**Given data:**
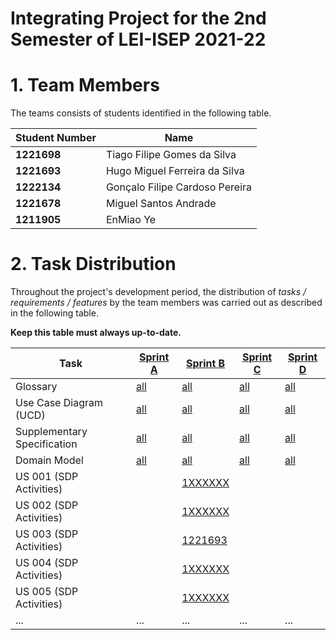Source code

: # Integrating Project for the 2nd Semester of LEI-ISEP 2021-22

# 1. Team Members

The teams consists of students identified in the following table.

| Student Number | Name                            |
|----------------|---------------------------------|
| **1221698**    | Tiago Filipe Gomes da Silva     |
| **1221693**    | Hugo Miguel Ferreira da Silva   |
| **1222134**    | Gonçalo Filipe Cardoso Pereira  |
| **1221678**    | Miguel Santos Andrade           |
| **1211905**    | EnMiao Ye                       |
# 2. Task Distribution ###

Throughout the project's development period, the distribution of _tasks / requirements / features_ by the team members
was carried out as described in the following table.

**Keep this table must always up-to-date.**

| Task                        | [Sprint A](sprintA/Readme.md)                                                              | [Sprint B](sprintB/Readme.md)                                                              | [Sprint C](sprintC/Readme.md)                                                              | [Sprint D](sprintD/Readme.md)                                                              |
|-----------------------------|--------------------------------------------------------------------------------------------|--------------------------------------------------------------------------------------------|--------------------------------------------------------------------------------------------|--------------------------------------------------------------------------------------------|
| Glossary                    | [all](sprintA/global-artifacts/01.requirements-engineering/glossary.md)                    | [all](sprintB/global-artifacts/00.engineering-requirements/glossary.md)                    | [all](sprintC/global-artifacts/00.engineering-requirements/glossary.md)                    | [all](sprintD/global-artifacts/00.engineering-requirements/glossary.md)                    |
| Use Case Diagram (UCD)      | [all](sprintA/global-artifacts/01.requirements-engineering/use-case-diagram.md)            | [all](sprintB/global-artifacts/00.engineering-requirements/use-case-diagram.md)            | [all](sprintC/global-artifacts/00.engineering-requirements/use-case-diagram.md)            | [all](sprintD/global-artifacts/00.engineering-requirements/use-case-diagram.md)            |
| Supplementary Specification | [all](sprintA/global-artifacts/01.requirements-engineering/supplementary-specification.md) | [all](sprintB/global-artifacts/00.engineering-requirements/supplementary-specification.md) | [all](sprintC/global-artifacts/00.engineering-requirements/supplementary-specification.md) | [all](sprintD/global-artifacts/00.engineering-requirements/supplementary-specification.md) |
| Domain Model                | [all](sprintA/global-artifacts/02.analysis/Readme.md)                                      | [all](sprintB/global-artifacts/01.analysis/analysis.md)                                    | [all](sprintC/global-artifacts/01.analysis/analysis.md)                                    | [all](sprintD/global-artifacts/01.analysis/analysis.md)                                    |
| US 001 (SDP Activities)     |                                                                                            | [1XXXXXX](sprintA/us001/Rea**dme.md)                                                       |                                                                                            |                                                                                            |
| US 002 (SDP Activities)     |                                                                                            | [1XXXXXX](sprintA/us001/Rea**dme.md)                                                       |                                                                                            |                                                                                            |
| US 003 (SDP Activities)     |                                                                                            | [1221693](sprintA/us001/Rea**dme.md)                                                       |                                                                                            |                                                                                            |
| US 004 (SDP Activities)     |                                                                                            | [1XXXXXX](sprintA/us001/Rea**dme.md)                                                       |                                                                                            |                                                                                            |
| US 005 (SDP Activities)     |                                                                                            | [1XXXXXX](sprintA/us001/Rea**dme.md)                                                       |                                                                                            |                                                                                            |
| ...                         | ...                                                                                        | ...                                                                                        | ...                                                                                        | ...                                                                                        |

--

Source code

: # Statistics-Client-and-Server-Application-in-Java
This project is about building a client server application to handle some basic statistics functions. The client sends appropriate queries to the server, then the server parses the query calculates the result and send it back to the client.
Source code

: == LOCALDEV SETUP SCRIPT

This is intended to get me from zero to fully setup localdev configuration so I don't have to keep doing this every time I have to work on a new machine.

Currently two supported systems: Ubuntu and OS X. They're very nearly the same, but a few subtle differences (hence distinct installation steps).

---

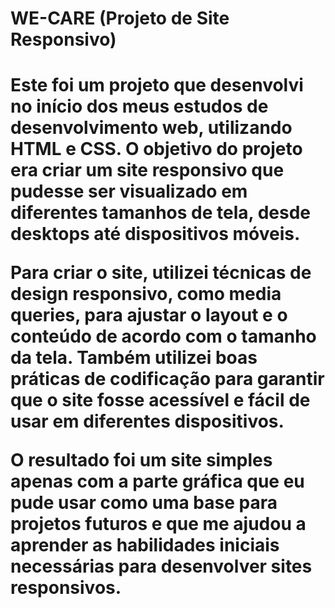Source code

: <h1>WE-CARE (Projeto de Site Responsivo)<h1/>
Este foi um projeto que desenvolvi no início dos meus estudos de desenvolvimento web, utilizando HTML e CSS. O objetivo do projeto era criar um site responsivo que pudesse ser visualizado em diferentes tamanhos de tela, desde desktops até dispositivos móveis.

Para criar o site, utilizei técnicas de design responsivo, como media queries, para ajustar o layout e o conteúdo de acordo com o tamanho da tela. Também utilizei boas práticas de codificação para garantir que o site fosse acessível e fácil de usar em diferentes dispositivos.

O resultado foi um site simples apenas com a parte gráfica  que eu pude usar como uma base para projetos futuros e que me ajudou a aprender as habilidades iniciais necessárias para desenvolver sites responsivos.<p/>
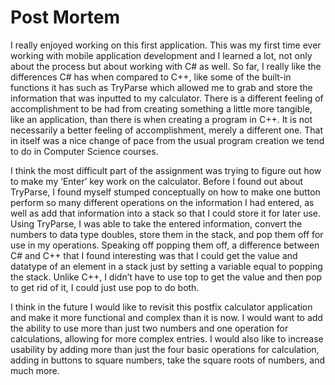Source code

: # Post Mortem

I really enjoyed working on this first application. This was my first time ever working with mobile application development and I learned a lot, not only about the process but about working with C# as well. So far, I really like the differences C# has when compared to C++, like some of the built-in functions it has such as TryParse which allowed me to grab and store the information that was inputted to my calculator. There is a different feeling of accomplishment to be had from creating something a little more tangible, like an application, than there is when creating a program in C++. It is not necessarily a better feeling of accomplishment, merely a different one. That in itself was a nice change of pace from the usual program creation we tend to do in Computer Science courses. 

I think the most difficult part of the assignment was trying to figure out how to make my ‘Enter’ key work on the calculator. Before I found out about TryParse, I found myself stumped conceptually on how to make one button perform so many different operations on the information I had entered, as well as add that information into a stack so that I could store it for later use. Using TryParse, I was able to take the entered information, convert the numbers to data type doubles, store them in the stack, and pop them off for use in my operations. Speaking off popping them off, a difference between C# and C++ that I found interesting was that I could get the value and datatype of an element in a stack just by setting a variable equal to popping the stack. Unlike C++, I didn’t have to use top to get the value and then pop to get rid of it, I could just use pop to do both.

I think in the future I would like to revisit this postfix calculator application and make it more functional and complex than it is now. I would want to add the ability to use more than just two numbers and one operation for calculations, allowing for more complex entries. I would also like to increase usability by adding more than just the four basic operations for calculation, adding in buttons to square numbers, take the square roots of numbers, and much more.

**Exercise objective:** Your answer should be the lines above that contain the word "basic", copied out.

**Response:**
This project is about building a client server application to handle some basic statistics functions. The client sends appropriate queries to the server, then the server parses the query calculates the result and send it back to the client.
I think in the future I would like to revisit this postfix calculator application and make it more functional and complex than it is now. I would want to add the ability to use more than just two numbers and one operation for calculations, allowing for more complex entries. I would also like to increase usability by adding more than just the four basic operations for calculation, adding in buttons to square numbers, take the square roots of numbers, and much more.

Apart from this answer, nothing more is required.